— AIM OF THE TASK —
Your answer should consist of each line below that contains the string "Date".

[[ MATERIAL TO PROCESS, beginning ]]

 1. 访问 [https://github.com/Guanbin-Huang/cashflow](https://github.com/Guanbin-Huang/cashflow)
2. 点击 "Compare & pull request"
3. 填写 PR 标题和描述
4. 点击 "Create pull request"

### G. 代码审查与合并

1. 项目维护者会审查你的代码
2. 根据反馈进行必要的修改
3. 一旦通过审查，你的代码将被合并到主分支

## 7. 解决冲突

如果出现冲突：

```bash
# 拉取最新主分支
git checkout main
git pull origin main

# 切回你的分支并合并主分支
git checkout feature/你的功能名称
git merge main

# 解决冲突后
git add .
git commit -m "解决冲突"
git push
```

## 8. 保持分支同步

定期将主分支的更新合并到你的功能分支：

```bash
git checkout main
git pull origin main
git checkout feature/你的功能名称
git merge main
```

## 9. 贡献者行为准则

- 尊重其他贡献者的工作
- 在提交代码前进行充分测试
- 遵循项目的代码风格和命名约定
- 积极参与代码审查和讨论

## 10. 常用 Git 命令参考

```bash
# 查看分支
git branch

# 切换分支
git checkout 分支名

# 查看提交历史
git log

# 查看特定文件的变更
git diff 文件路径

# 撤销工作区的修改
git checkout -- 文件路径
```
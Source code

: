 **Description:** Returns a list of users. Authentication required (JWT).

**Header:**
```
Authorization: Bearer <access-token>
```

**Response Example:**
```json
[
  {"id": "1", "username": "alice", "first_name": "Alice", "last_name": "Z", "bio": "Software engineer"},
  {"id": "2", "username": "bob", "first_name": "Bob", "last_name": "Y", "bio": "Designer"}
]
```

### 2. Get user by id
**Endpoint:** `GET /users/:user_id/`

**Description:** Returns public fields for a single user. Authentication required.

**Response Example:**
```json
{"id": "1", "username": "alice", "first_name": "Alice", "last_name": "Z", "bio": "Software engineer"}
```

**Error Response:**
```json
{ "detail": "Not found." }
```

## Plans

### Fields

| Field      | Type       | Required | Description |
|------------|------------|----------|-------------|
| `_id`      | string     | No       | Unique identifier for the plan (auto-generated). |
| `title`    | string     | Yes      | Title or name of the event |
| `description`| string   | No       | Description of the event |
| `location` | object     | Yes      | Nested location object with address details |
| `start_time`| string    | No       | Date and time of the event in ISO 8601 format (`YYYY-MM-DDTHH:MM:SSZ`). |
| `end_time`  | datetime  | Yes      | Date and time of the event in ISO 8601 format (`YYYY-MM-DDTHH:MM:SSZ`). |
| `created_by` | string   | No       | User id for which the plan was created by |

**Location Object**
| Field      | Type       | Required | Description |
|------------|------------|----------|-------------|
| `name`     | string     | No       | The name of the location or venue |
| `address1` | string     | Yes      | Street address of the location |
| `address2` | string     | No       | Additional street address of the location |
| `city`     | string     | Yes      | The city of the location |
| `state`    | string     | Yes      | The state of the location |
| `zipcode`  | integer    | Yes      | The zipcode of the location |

[[ MATERIAL TO PROCESS, end ]]

— EXERCISE ANSWER —
| `start_time`| string    | No       | Date and time of the event in ISO 8601 format (`YYYY-MM-DDTHH:MM:SSZ`). |
| `end_time`  | datetime  | Yes      | Date and time of the event in ISO 8601 format (`YYYY-MM-DDTHH:MM:SSZ`). |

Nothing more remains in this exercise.